§ Prompt
A line belongs in the answer if it contains "with"; copy every such line from the entries below.

§ Saved data entries
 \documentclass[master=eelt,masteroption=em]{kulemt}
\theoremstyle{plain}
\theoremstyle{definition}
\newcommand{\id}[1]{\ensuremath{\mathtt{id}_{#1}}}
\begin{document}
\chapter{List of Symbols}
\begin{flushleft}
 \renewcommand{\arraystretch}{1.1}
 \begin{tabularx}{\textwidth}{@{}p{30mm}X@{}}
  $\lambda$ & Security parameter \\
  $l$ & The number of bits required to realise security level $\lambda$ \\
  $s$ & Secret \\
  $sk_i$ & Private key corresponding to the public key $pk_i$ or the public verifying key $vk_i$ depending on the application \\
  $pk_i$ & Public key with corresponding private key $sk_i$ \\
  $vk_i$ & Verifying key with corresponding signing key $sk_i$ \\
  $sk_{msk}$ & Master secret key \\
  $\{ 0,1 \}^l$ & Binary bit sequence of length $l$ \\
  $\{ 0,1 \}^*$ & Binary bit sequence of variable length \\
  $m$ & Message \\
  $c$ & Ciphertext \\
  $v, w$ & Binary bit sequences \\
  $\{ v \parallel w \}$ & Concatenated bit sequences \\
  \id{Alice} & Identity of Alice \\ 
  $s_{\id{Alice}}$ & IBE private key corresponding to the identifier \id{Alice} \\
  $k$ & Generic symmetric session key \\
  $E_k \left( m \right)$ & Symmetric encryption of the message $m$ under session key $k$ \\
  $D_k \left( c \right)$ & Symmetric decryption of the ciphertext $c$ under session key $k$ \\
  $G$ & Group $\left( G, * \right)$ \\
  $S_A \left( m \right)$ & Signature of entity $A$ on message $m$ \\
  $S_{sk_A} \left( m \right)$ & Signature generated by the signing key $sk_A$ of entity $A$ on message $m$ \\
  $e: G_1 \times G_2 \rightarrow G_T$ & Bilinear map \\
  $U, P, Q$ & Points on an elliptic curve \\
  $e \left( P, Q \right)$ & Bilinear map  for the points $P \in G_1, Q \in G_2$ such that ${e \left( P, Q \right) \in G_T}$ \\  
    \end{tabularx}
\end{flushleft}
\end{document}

§ Problem solution
  $pk_i$ & Public key with corresponding private key $sk_i$ \\
  $vk_i$ & Verifying key with corresponding signing key $sk_i$ \\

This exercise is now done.